実質的な債務超過でもないなら、そこまで危険な取引でもないよね。
まったく危険性がないと言えば嘘になりますが。総負債4兆7500億円のうち、3兆円程度は旦那様の連帯保証が入っております。日本政府や金融庁は今、経営者の連帯保証を外すよう金融機関に対して指導を強めておりますが、それでも決算書上の債務超過を抱える現状においては、連帯保証を頑強に求められましょう。
M&Aにあたって、連帯保証も引き継ぐのは当然だと思うな。だって連帯保証を引き継がないのは、どう考えても不自然だし、買う方が詐欺したみたいな話になるよね。
小春お嬢様が3兆円の連帯保証を丸ごと引き受ける覚悟なら、何も言いますまい。以前の小春お嬢様は他人から10円の借金をすることすら毛嫌いしていたハズなのに、変われば変わるものでございますな。
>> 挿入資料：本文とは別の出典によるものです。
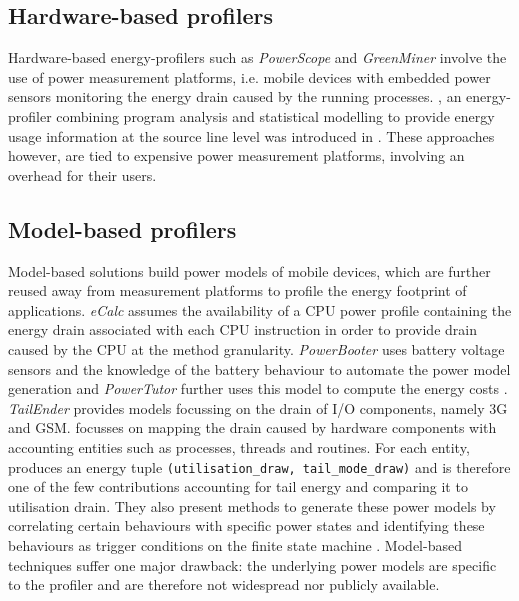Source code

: \subsection{Hardware-based profilers}

Hardware-based energy-profilers such as \textit{PowerScope} 
\cite{flinn1999powerscope} and \textit{GreenMiner} 
\cite{hindle2014greenminer} involve the use of power measurement 
platforms, i.e. mobile devices with embedded power sensors monitoring 
the energy drain caused by the running processes. \vlens{}, an 
energy-profiler combining program analysis and statistical modelling to 
provide energy usage information at the source line level was introduced 
in \cite{li2013calculating}. These approaches however, are tied to 
expensive power measurement platforms, involving an overhead for their 
users.

\subsection{Model-based profilers}

Model-based solutions build power models of mobile devices, which are 
further reused away from measurement platforms to profile the energy 
footprint of applications. \textit{eCalc} \cite{hao2012estimating} 
assumes the availability of a CPU power profile containing the energy 
drain associated with each CPU instruction in order to provide drain 
caused by the CPU at the method granularity. \textit{PowerBooter} uses 
battery voltage sensors and the knowledge of the battery behaviour to 
automate the power model generation and \textit{PowerTutor} further uses 
this model to compute the energy costs \cite{zhang2010accurate}. 
\textit{TailEnder} provides models focussing on the drain of I/O 
components, namely 3G and GSM. \eprof{} \cite{pathak2012energy} focusses 
on mapping the drain caused by hardware components with accounting 
entities such as processes, threads and routines. For each entity, 
\eprof{} produces an energy tuple \texttt{(utilisation\_draw, 
tail\_mode\_draw)} and is therefore one of the few contributions 
accounting for tail energy and comparing it to utilisation drain. They 
also present methods to generate these power models by correlating 
certain behaviours with specific power states and identifying these 
behaviours as trigger conditions on the finite state machine 
\cite{pathak2011fine}. Model-based techniques suffer one major drawback: 
the underlying power models are specific to the profiler and are 
therefore not widespread nor publicly available.

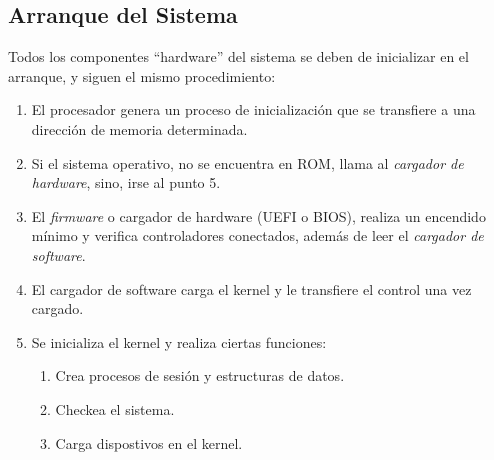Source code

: \subsection{Arranque del Sistema}
Todos los componentes ``hardware'' del sistema se deben de inicializar en el arranque, y siguen el mismo procedimiento:
\begin{enumerate}
        \item El procesador genera un proceso de inicialización que se transfiere a una dirección de memoria determinada.
        \item Si el sistema operativo, no se encuentra en ROM, llama al \textit{cargador de hardware}, sino, irse al punto 5.
        \item El \textit{firmware} o cargador de hardware (UEFI o BIOS), realiza un encendido mínimo y verifica controladores conectados, además de leer el \textit{cargador de software}.
        \item El cargador de software carga el kernel y le transfiere el control una vez cargado.
        \item Se inicializa el kernel y realiza ciertas funciones:
              \begin{enumerate}
                      \item Crea procesos de sesión y estructuras de datos.
                      \item Checkea el sistema.
                      \item Carga dispostivos en el kernel.
              \end{enumerate}
\end{enumerate}
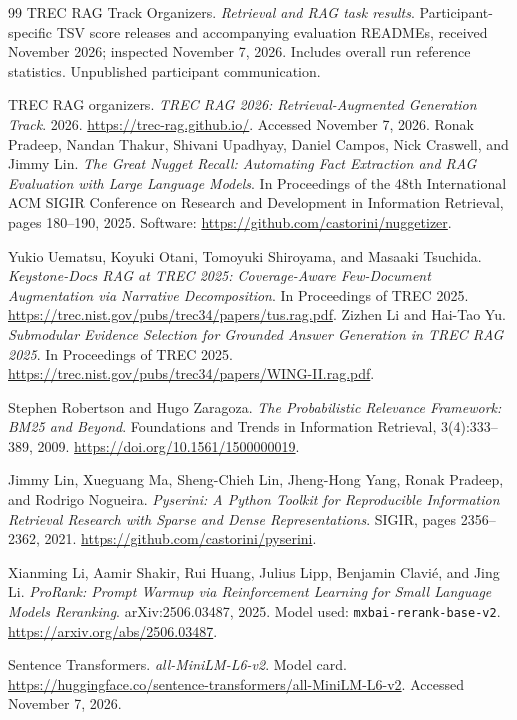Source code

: \documentclass[11pt,letterpaper]{article}
\begin{document}
\begingroup\small
\begin{thebibliography}{99}
TREC RAG Track Organizers. \emph{Retrieval and RAG task results}. Participant-specific TSV score releases and accompanying evaluation READMEs, received November 2026; inspected November 7, 2026. Includes overall run reference statistics. Unpublished participant communication.

TREC RAG organizers. \emph{TREC RAG 2026: Retrieval-Augmented Generation Track}. 2026. \url{https://trec-rag.github.io/}. Accessed November 7, 2026.
Ronak Pradeep, Nandan Thakur, Shivani Upadhyay, Daniel Campos, Nick Craswell, and Jimmy Lin. \emph{The Great Nugget Recall: Automating Fact Extraction and RAG Evaluation with Large Language Models}. In Proceedings of the 48th International ACM SIGIR Conference on Research and Development in Information Retrieval, pages 180--190, 2025. Software: \url{https://github.com/castorini/nuggetizer}.

Yukio Uematsu, Koyuki Otani, Tomoyuki Shiroyama, and Masaaki Tsuchida. \emph{Keystone-Docs RAG at TREC 2025: Coverage-Aware Few-Document Augmentation via Narrative Decomposition}. In Proceedings of TREC 2025. \url{https://trec.nist.gov/pubs/trec34/papers/tus.rag.pdf}.
Zizhen Li and Hai-Tao Yu. \emph{Submodular Evidence Selection for Grounded Answer Generation in TREC RAG 2025}. In Proceedings of TREC 2025. \url{https://trec.nist.gov/pubs/trec34/papers/WING-II.rag.pdf}.

Stephen Robertson and Hugo Zaragoza. \emph{The Probabilistic Relevance Framework: BM25 and Beyond}. Foundations and Trends in Information Retrieval, 3(4):333--389, 2009. \url{https://doi.org/10.1561/1500000019}.

Jimmy Lin, Xueguang Ma, Sheng-Chieh Lin, Jheng-Hong Yang, Ronak Pradeep, and Rodrigo Nogueira. \emph{Pyserini: A Python Toolkit for Reproducible Information Retrieval Research with Sparse and Dense Representations}. SIGIR, pages 2356--2362, 2021. \url{https://github.com/castorini/pyserini}.

Xianming Li, Aamir Shakir, Rui Huang, Julius Lipp, Benjamin Clavi\'e, and Jing Li. \emph{ProRank: Prompt Warmup via Reinforcement Learning for Small Language Models Reranking}. arXiv:2506.03487, 2025. Model used: \texttt{mxbai-rerank-base-v2}. \url{https://arxiv.org/abs/2506.03487}.

Sentence Transformers. \emph{all-MiniLM-L6-v2}. Model card. \url{https://huggingface.co/sentence-transformers/all-MiniLM-L6-v2}. Accessed November 7, 2026.


\end{thebibliography}
\end{document}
本当にそうだよね、自分の変化に自分が一番びっくりしてるよ。今の私は不思議なことに、BSがバランスさえするのなら幾らでも借金をしていいって思ってる。前に玄七郎が、桜丈ホールディングスを日本有数の借金大王って言ってたことあるじゃない?
事実ですからな。
今の私は世界一の借金大王になってもいいかなーって思ってるの。ううん、違うね、もし私と小雪と千景先生が世界の頂上を目指すとすれば、元々大した財産なんて持ってなかった私たちは、借金をしまくってBS拡大するしか方法がないんだって覚悟してるよ。その借金は私が引き受けて、小雪と千景先生を裏から支えなくちゃならない。人間ってここまで一変できるものなんだね。
それでこそ闇の帝王だ。お姉には帝王としての貫禄が伴ってきたのやもしれないぞ。もちろん常に少しばかり私の貫禄のほうが上回っていることも事実だが。
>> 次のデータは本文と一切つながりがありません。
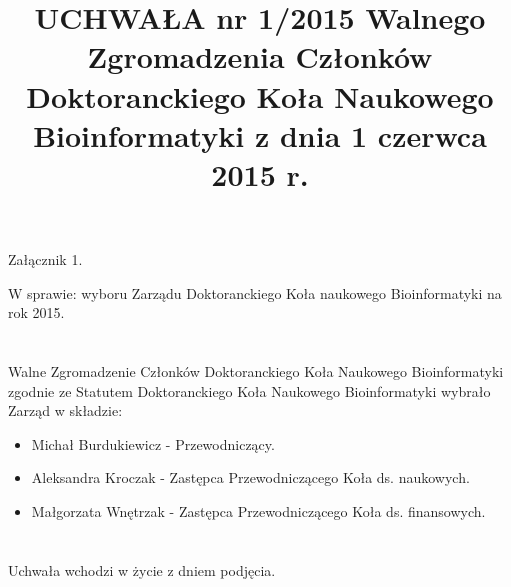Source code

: \documentclass{article}
\title{UCHWAŁA nr 1/2015 Walnego Zgromadzenia Członków Doktoranckiego Koła Naukowego Bioinformatyki z dnia 1 czerwca 2015 r.}
\date{}
\begin{document}
\hfill Załącznik 1.
{\let\newpage\relax\maketitle}


\maketitle

W sprawie: wyboru Zarządu Doktoranckiego Koła naukowego Bioinformatyki na rok 2015.

\section{}

Walne Zgromadzenie Członków Doktoranckiego Koła Naukowego Bioinformatyki zgodnie ze Statutem Doktoranckiego Koła Naukowego Bioinformatyki wybrało Zarząd w składzie:
  \begin{itemize}
    \item Michał Burdukiewicz - Przewodniczący.
    \item Aleksandra Kroczak - Zastępca Przewodniczącego Koła ds. naukowych.
    \item Małgorzata Wnętrzak - Zastępca Przewodniczącego Koła ds. finansowych.
  \end{itemize}
  
\section{}
Uchwała wchodzi w życie z dniem podjęcia.
\end{document}
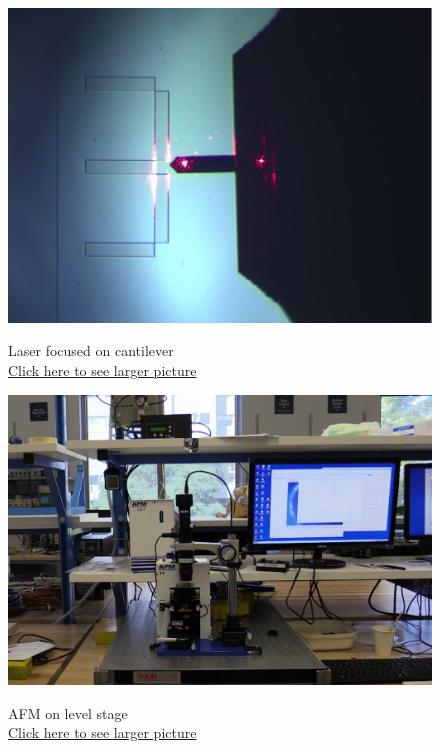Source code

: \documentclass{../lab}
\begin{document}
\begin{figure}[H]
  \href{http://experimentationlab.berkeley.edu/sites/default/files/AFMImages/bothfocused.JPG}{\includegraphics[width=\linewidth,keepaspectratio]{images/bothfocused2.jpg}}
  \caption{Laser focused on cantilever \\
  \href{http://experimentationlab.berkeley.edu/sites/default/files/AFMImages/bothfocused.JPG}{Click here to see larger picture}}
  \label{fig:CantileverLaser}
\endminipage\hfill
{}
  \href{http://experimentationlab.berkeley.edu/sites/default/files/AFMImages/AFMstation.jpg}{\includegraphics[width=\linewidth,keepaspectratio]{images/AFMstation.jpg}}
  \caption{AFM on level stage \\ \href{http://experimentationlab.berkeley.edu/sites/default/files/AFMImages/AFMstation.jpg}{Click here to see larger picture}}\label{fig:LevelStage}
\endminipage
\end{figure}
\end{document}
帝王学を学ぶ前に玄七郎が、『私が帝王になりたかった』と言ってたこと思い出した。
まぁ現実的な話として、いくら代表を交代したといっても、銀行団のほうは、実質的な経営者は旦那様だと判断するでしょう。だから旦那様の連帯保証を小春お嬢様に変えるという要望には、かなりの抵抗があろうかと。
私に一計がある。銀行が難色を示すようなら、連帯保証はオヤジのままにして、株だけお姉が確保すればいいのだ。家族だから問題なかろう。連帯保証を残すのは、会社の売買価格に影響するか?
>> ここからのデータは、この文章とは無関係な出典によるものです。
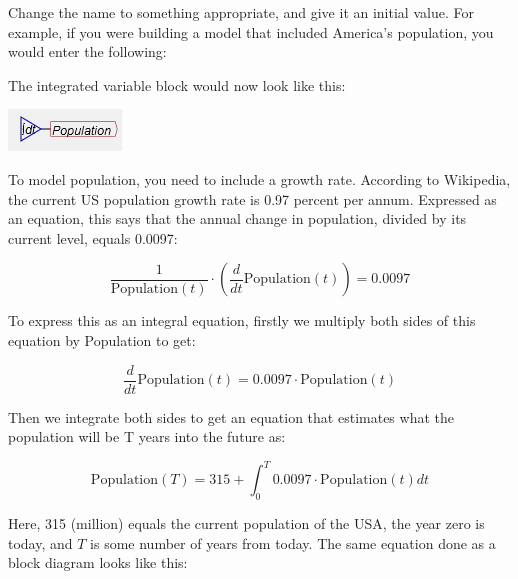 \begin{description}
Change the name to something appropriate, and give it an initial value.
For example, if you were building a model that included America's
population, you would enter the following:
\begin{center}
\par\end{center}

The integrated variable block would now look like this:
\begin{center}
\includegraphics{images/NewItem42} 
\par\end{center}

To model population, you need to include a growth rate. According
to Wikipedia, the current US population growth rate is 0.97 percent
per annum. Expressed as an equation, this says that the annual change
in population, divided by its current level, equals 0.0097:

\[
\frac{1}{\mathrm{Population}(t)}\cdot\left(\frac{d}{dt}\mathrm{Population}(t)\right)=0.0097
\]

To express this as an integral equation, firstly we multiply both
sides of this equation by Population to get:

\[
\frac{d}{dt}\mathrm{Population}(t)=0.0097\cdot\mathrm{Population}(t)
\]

Then we integrate both sides to get an equation that estimates what
the population will be T years into the future as:

\[
\mathrm{Population}(T)=315+\int_{0}^{T}0.0097\cdot\mathrm{Population}(t)dt
\]

Here, 315 (million) equals the current population of the USA, the
year zero is today, and $T$ is some number of years from today. The
same equation done as a block diagram looks like this:
\begin{center}
\par\end{center}


\end{description}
会社の本質的な価値に無関係なので、売買価格への影響はないでしょう。ただし、道義的に連帯保証を売主に残したままというのは問題になろうかと。M&Aに関係した詐欺事件には、この連帯保証の所在がトラブルに繋がるケースが多々ございますので。
道義的な話なら問題ない。相手はオヤジなのだから何とでもなる。
そうだね、お父さんにはそのことを説明のうえで、飲み込んでもらおう。お父さんの借金も、私の借金も、まったく同じことだよ。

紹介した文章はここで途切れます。